I need 1 more id on this fish finally got a pic of the black one. Pablo if you know what it is fine. Dont give me any crap. This also was in the 50 gal and iam trying to do whats right by all the fish. It gets along with all the other fish have to say most of the fish are mello except the electric blues which one has been removed.Thanks Pat


----------



## Chris S (Dec 19, 2007)

no picture!

And lol at Pablo!


----------



## pat3612 (Jan 29, 2008)

Oh sorry my kids had a bbq this afternoon had a couple of beers lol. Heres a pic .Hmm me and Pablo seem to have a hate love thing lol.


----------



## Pablo (Mar 27, 2006)

horribly hybrizised super mutt 30 different things african mbuna

looks like several different species of pseudotropheus. its a hybrid so its considered worthless by cichlid people


----------



## pat3612 (Jan 29, 2008)

Well thanks very much maybe thats why he gets along so good with the others. He is one of my favs always there when I walk by the tank looking for a hand out and hes very laid back.
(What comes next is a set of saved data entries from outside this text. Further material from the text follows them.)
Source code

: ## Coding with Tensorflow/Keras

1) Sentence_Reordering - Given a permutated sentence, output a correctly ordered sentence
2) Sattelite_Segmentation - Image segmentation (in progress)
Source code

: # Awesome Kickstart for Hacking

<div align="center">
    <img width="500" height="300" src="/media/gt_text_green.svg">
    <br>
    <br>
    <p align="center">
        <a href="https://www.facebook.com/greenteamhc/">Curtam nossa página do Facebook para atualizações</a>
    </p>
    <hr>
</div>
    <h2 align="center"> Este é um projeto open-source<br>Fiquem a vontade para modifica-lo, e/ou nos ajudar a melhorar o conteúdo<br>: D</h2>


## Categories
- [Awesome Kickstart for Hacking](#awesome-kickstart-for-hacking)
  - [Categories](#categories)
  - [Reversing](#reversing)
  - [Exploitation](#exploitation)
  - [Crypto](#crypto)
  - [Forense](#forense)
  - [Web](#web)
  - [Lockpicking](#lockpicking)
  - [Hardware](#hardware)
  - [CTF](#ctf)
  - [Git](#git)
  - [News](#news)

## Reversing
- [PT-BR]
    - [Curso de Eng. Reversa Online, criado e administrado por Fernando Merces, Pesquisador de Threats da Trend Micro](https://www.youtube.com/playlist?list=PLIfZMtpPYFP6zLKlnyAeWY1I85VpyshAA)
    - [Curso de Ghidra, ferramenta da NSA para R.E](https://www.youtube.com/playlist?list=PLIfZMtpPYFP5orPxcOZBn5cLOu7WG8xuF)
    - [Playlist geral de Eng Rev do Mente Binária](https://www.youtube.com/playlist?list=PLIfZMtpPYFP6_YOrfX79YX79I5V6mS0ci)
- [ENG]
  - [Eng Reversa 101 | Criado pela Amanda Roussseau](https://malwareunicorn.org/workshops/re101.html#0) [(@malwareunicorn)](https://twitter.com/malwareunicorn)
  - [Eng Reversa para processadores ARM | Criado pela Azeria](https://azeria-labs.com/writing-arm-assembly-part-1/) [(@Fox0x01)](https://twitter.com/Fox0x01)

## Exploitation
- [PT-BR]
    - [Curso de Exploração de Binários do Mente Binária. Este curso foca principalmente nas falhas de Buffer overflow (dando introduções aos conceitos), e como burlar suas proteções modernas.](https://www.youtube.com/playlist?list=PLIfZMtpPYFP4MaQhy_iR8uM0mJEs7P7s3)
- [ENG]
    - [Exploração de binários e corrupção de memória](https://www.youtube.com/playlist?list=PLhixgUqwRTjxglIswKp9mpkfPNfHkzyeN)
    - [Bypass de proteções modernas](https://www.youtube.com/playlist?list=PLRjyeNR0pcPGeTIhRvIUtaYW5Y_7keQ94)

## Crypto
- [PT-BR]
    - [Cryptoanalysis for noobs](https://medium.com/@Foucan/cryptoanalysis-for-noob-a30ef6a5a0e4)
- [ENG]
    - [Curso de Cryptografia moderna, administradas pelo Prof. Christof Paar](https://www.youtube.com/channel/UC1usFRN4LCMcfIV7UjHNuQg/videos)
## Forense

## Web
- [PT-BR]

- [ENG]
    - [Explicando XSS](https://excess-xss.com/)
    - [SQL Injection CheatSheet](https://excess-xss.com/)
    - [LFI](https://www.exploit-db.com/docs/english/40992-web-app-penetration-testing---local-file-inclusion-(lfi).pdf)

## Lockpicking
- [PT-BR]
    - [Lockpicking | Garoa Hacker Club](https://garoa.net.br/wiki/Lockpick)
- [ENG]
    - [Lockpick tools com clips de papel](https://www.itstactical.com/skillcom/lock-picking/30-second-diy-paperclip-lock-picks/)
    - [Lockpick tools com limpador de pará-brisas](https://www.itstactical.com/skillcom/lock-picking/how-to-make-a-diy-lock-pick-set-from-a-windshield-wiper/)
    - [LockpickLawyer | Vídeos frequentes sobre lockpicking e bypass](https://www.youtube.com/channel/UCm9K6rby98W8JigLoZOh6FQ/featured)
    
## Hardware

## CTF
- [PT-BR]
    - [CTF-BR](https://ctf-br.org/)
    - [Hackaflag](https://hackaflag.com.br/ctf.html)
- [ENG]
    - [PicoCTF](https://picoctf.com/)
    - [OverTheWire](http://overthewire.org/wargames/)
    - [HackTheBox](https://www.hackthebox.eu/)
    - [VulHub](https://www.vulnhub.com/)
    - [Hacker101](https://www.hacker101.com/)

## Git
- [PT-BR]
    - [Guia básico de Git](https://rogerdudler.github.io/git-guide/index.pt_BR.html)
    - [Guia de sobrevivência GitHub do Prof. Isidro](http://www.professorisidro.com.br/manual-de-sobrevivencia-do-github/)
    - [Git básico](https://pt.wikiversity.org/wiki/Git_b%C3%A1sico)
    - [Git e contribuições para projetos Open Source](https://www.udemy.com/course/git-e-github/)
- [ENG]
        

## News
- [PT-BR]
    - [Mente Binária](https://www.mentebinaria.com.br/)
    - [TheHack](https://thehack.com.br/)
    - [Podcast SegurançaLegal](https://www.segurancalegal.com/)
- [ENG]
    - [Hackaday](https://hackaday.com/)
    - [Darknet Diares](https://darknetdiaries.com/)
Just swims around the tank even the blue gives way to him or her,and my blue is twice the size. Oh and is any fish worthless. Pat.


----------



## Pablo (Mar 27, 2006)

pat3612 said:


> Well thanks very much maybe thats why he gets along so good with the others. He is one of my favs always there when I walk by the tank looking for a hand out and hes very laid back. Just swims around the tank even the blue gives way to him or her,and my blue is twice the size. Oh and is any fish worthless. Pat.


Zebra Danios.

You should really ditch that fish at a Big Als and try to do a proper tank with 3 species in it or something


----------



## pat3612 (Jan 29, 2008)

I cant believe you really said that ditch a fish shame on you.lol. I might as well flush it as send it to Big Als . I think once I get the 100 gal up and running Ill go from there.


----------



## Pablo (Mar 27, 2006)

Right I forgot youre in barrie.

Yes. THAT big als


----------